Circa 540 anni di reclusione per i 63 imputati e multe complessive per un ammontare di 82mila euro. Sono le richiesta avanzate dal pm della Dda, Andrea Buzzelli, al processo “Petrolmafie-Dedalo”.
Al centro dell’inchiesta c’è il business dell’illecita commercializzazione di carburanti e del riciclaggio per milioni di euro in società petrolifere intestate a prestanome. In questo filone, le persone a processo sono accusate , a vario titolo, per associazione di stampo mafioso, associazione per delinquere finalizzata a commettere delitti di estorsioni, riciclaggio, reimpiego di denaro di provenienza illecita in attività economiche, intestazione fittizia di beni, evasione delle imposte e delle accise anche mediante emissione ed utilizzo di fatture per operazioni inesistenti (Foi), contraffazione ed utilizzazione di documenti di accompagnamento semplificati (Das).

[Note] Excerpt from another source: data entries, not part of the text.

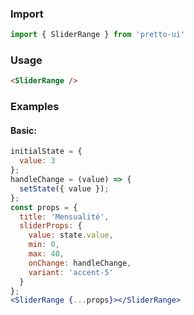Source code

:### Import
```js static
import { SliderRange } from 'pretto-ui'
```

### Usage
```html
<SliderRange />

```
### Examples
#### Basic:
```jsx
initialState = {
  value: 3
};
handleChange = (value) => {
  setState({ value });
};
const props = {
  title: 'Mensualité',
  sliderProps: {
    value: state.value,
    min: 0,
    max: 40,
    onChange: handleChange,
    variant: 'accent-5'
  }
};
<SliderRange {...props}></SliderRange>
```
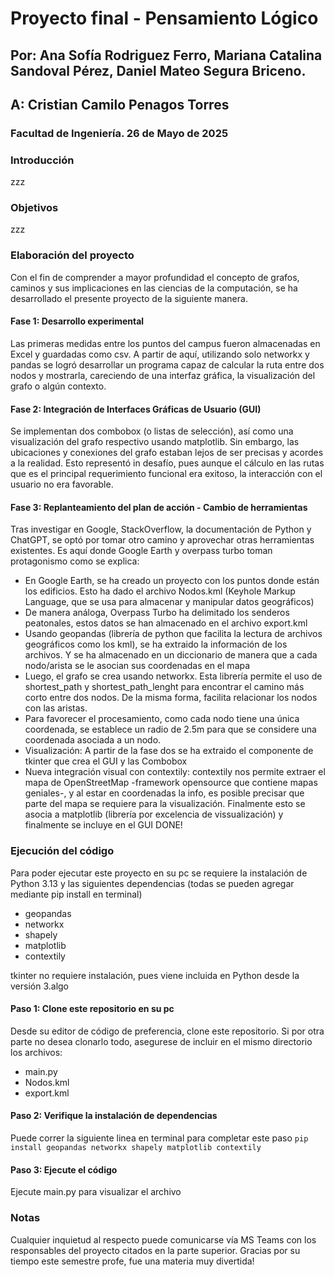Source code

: # Proyecto final - Pensamiento Lógico
## Por: Ana Sofía Rodriguez Ferro, Mariana Catalina Sandoval Pérez, Daniel Mateo Segura Briceno.
## A: Cristian Camilo Penagos Torres
### Facultad de Ingeniería. 26 de Mayo de 2025

### Introducción

zzz

### Objetivos
zzz

### Elaboración del proyecto
Con el fin de comprender a mayor profundidad el concepto de grafos, caminos y sus implicaciones en las ciencias de la computación, se ha desarrollado el presente proyecto de la siguiente manera.
#### Fase 1: Desarrollo experimental
Las primeras medidas entre los puntos del campus fueron almacenadas en Excel y guardadas como csv. A partir de aquí, utilizando solo networkx y pandas
se logró desarrollar un programa capaz de calcular la ruta entre dos nodos y mostrarla, careciendo de una interfaz gráfica, la visualización del grafo o algún contexto.
#### Fase 2: Integración de Interfaces Gráficas de Usuario (GUI)
Se implementan dos combobox (o listas de selección), así como una visualización del grafo respectivo usando matplotlib. Sin embargo, las ubicaciones y conexiones del grafo estaban lejos de ser precisas y acordes a la realidad.
Esto representó in desafío, pues aunque el cálculo en las rutas que es el principal requerimiento funcional era exitoso, la interacción con el usuario no era favorable.
#### Fase 3: Replanteamiento del plan de acción - Cambio de herramientas
Tras investigar en Google, StackOverflow, la documentación de Python y ChatGPT, se optó por tomar otro camino y aprovechar otras herramientas existentes. Es aquí donde Google Earth y overpass turbo
toman protagonismo como se explica:
* En Google Earth, se ha creado un proyecto con los puntos donde están los edificios. Esto ha dado el archivo Nodos.kml (Keyhole Markup Language, que se usa para almacenar y manipular datos geográficos)
* De manera análoga, Overpass Turbo ha delimitado los senderos peatonales, estos datos se han almacenado en el archivo export.kml
* Usando geopandas (librería de python que facilita la lectura de archivos geográficos como los kml), se ha extraido la información de los archivos. Y se ha almacenado en un diccionario de manera que a cada nodo/arista
  se le asocian sus coordenadas en el mapa
* Luego, el grafo se crea usando networkx. Esta librería permite el uso de shortest_path y shortest_path_lenght para encontrar el camino más corto entre dos nodos. De la misma forma, facilita relacionar los nodos con las aristas.
* Para favorecer el procesamiento, como cada nodo tiene una única coordenada, se establece un radio de 2.5m para que se considere una coordenada asociada a un nodo.
* Visualización: A partir de la fase dos se ha extraido el componente de tkinter que crea el GUI y las Combobox
* Nueva integración visual con contextily: contextily nos permite extraer el mapa de OpenStreetMap -framework opensource que contiene mapas geniales-, y al estar en coordenadas la info, es posible precisar que parte
  del mapa se requiere para la visualización. Finalmente esto se asocia a matplotlib (librería por excelencia de vissualización) y finalmente se incluye en el GUI
DONE!

### Ejecución del código
Para poder ejecutar este proyecto en su pc se requiere la instalación de Python 3.13 y las siguientes dependencias (todas se pueden agregar mediante pip install en terminal)
* geopandas
* networkx
* shapely
* matplotlib
* contextily

tkinter no requiere instalación, pues viene incluida en Python desde la versión 3.algo

#### Paso 1: Clone este repositorio en su pc
Desde su editor de código de preferencia, clone este repositorio.
Si por otra parte no desea clonarlo todo, asegurese de incluir en el mismo directorio los archivos:
* main.py
* Nodos.kml
* export.kml
#### Paso 2: Verifique la instalación de dependencias
Puede correr la siguiente linea en terminal para completar este paso
```pip install geopandas networkx shapely matplotlib contextily```
#### Paso 3: Ejecute el código
Ejecute main.py para visualizar el archivo

### Notas
Cualquier inquietud al respecto puede comunicarse vía MS Teams con los responsables del proyecto citados en la parte superior.
Gracias por su tiempo este semestre profe, fue una materia muy divertida!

Delitti aggravati dall’essere stati commessi al fine di agevolare le associazioni ‘ndranghetistiche attive sul territorio calabrese. Nello specifico, l’indagine si è occupata delle attività illecite di interesse del clan “Mancuso” di Limbadi colpendo gli assetti organizzativi e logistici del sodalizio criminale.

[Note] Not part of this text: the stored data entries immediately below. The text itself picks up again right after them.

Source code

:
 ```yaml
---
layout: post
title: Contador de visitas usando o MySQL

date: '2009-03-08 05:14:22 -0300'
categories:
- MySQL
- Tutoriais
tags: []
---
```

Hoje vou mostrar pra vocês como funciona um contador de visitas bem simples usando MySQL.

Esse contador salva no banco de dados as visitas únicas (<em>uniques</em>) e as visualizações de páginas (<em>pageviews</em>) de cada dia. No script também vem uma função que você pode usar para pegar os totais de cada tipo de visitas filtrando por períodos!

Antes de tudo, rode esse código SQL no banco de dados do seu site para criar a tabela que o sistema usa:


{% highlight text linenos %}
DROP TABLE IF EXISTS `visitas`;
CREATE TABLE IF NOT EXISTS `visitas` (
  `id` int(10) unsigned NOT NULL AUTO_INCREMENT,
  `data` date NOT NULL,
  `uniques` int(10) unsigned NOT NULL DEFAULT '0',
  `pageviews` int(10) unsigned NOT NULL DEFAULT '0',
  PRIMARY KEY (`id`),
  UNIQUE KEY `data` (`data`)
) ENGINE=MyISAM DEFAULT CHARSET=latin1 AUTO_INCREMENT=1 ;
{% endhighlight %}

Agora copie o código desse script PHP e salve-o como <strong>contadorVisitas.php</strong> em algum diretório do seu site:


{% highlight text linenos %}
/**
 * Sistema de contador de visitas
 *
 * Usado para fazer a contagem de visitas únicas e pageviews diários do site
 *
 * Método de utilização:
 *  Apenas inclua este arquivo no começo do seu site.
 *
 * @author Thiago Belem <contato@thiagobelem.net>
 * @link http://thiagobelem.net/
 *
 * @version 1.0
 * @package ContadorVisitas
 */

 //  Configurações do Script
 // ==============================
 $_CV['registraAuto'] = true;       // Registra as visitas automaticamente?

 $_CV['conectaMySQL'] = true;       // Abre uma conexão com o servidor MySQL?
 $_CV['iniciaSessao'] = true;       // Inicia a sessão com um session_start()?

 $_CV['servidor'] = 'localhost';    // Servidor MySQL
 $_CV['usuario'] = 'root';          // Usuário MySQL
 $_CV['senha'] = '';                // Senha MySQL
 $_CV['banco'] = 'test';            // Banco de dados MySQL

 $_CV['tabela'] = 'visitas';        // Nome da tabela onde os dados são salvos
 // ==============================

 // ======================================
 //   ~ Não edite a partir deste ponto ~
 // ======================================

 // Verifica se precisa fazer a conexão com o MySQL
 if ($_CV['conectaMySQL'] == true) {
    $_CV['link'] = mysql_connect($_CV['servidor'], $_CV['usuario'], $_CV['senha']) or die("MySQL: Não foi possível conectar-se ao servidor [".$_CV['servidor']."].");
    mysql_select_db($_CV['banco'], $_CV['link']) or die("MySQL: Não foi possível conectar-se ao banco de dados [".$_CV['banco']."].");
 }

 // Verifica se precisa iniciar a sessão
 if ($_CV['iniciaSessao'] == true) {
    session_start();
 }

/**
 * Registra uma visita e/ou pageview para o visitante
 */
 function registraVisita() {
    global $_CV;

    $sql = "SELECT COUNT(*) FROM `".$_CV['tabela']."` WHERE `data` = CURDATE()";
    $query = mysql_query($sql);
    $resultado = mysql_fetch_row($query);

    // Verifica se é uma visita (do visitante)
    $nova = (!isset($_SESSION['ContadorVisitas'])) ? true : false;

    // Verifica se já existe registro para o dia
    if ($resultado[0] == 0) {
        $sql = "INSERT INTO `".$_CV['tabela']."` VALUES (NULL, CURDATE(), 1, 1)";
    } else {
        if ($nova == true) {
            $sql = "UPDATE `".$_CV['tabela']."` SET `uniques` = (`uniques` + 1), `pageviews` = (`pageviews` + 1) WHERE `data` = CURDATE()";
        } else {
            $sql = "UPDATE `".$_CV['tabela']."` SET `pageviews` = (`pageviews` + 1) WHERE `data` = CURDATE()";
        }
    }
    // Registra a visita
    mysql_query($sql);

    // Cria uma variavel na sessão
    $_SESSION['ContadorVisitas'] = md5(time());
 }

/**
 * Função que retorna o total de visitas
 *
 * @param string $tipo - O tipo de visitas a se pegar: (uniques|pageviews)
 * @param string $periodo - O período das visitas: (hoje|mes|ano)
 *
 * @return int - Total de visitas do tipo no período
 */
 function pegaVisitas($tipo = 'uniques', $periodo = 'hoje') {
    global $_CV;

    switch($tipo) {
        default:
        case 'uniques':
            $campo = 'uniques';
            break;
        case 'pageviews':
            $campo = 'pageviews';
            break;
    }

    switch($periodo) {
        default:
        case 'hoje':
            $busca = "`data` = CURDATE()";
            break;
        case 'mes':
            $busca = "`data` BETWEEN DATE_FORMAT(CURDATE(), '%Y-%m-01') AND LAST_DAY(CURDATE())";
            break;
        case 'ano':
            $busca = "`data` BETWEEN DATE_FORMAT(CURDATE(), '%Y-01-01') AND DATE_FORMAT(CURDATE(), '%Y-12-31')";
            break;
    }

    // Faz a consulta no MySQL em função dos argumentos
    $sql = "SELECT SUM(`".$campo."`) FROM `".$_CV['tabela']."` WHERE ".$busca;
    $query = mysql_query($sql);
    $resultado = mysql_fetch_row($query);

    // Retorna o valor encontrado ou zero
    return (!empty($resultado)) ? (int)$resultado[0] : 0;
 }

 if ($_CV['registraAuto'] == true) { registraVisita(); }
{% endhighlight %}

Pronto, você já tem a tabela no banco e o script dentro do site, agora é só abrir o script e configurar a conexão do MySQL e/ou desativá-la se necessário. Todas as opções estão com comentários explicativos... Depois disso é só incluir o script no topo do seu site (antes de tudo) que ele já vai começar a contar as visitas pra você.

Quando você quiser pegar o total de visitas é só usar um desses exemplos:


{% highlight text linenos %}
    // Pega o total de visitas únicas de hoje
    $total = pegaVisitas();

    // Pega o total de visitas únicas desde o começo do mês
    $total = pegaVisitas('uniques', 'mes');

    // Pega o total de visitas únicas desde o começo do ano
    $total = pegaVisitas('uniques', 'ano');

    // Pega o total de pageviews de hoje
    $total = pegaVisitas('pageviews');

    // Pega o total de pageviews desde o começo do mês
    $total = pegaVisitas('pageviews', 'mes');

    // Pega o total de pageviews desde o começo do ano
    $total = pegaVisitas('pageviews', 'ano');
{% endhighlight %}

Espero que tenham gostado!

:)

Le pene maggiori sono state chieste per Luigi Mancuso, ritenuto il capo del Crimine vibonese (30 anni di reclusione), i parenti Francesco e Silvana Mancuso (rispettivamente 24 e 25 anni), Francesco D’Angelo, ritenuto il vertice storico della ‘ndrina di Piscopio (28 anni), i fratelli Giuseppe e Antonio D’Amico, figure attorno alle quali è ruotata tutta l’indagine (rispettivamente 30 e 26 anni). Richieste di condanna pesanti anche per Francescantonio Tedesco, ex consigliere comunale di Vibo (15 anni e 9mila euro) e Salvatore Solano, ex presidente della Provincia di Vibo e attuale sindaco di Stefanaconi (comune nel quale da qualche giorno opera la commissione di accesso agli atti inviata dal prefetto) per il quale sono stati chiesti 7 anni di reclusione.
Solo per due persone è stata chiesta l’assoluzione piena mentre per una terza il proscioglimento.